YOUR ASSIGNMENT
Only a number is wanted: how many lines in the records below contain "which"?

--- WORKING DATA Enclosed Below ---

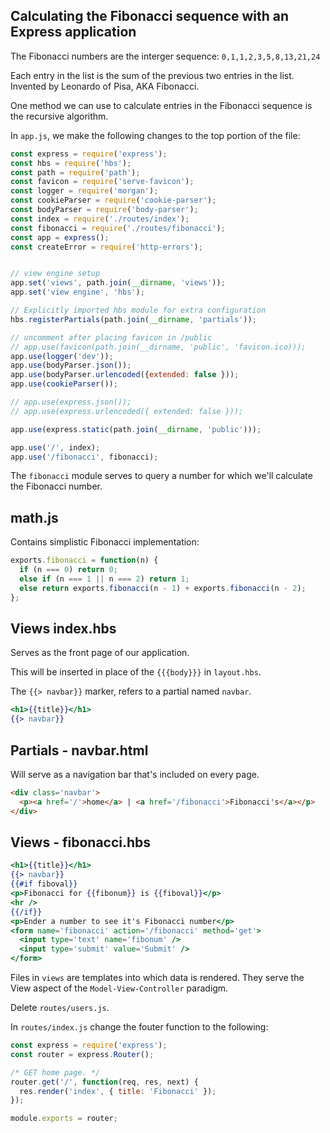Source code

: ## Calculating the Fibonacci sequence with an Express application

The Fibonacci numbers are the interger sequence: `0,1,1,2,3,5,8,13,21,24`

Each entry in the list is the sum of the previous two entries in the list. Invented by Leonardo of Pisa, AKA Fibonacci. 

One method we can use to calculate entries in the Fibonacci sequence is the recursive algorithm.

In `app.js`, we make the following changes to the top portion of the file:

```js
const express = require('express');
const hbs = require('hbs');
const path = require('path');
const favicon = require('serve-favicon');
const logger = require('morgan');
const cookieParser = require('cookie-parser');
const bodyParser = require('body-parser');
const index = require('./routes/index');
const fibonacci = require('./routes/fibonacci');
const app = express();
const createError = require('http-errors');


// view engine setup
app.set('views', path.join(__dirname, 'views'));
app.set('view engine', 'hbs');

// Explicitly imported hbs module for extra configuration
hbs.registerPartials(path.join(__dirname, 'partials'));

// uncomment after placing favicon in /public
// app.use(favicon(path.join(__dirname, 'public', 'favicon.ico)));
app.use(logger('dev'));
app.use(bodyParser.json());
app.use(bodyParser.urlencoded({extended: false }));
app.use(cookieParser());

// app.use(express.json());
// app.use(express.urlencoded({ extended: false }));

app.use(express.static(path.join(__dirname, 'public')));

app.use('/', index);
app.use('/fibonacci', fibonacci);
```

The `fibonacci` module serves to query a number for which we'll calculate the Fibonacci number.

## math.js

Contains simplistic Fibonacci implementation:
```js
exports.fibonacci = function(n) {
  if (n === 0) return 0;
  else if (n === 1 || n === 2) return 1;
  else return exports.fibonacci(n - 1) + exports.fibonacci(n - 2);
};
```
## Views index.hbs

Serves as the front page of our application.

This will be inserted in place of the `{{{body}}}` in `layout.hbs`.

The `{{> navbar}}` marker, refers to a partial named `navbar`. 
```hbs
<h1>{{title}}</h1>
{{> navbar}}
```

## Partials - navbar.html

Will serve as a navigation bar that's included on every page.

```html
<div class='navbar'>
  <p><a href='/'>home</a> | <a href='/fibonacci'>Fibonacci's</a></p>
</div>
```

## Views - fibonacci.hbs

```hbs
<h1>{{title}}</h1>
{{> navbar}}
{{#if fiboval}}
<p>Fibonacci for {{fibonum}} is {{fiboval}}</p>
<hr />
{{/if}}
<p>Ender a number to see it's Fibonacci number</p>
<form name='fibonacci' action='/fibonacci' method='get'>
  <input type='text' name='fibonum' />
  <input type='submit' value='Submit' />
</form>
```

Files in `views` are templates into which data is rendered. They serve the View aspect of the `Model-View-Controller` paradigm.

Delete `routes/users.js`.

In `routes/index.js` change the fouter function to the following:

```js
const express = require('express');
const router = express.Router();

/* GET home page. */
router.get('/', function(req, res, next) {
  res.render('index', { title: 'Fibonacci' });
});

module.exports = router;

```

--- End of Enclosed WORKING DATA ---

ANSWER TO THE PROBLEM
2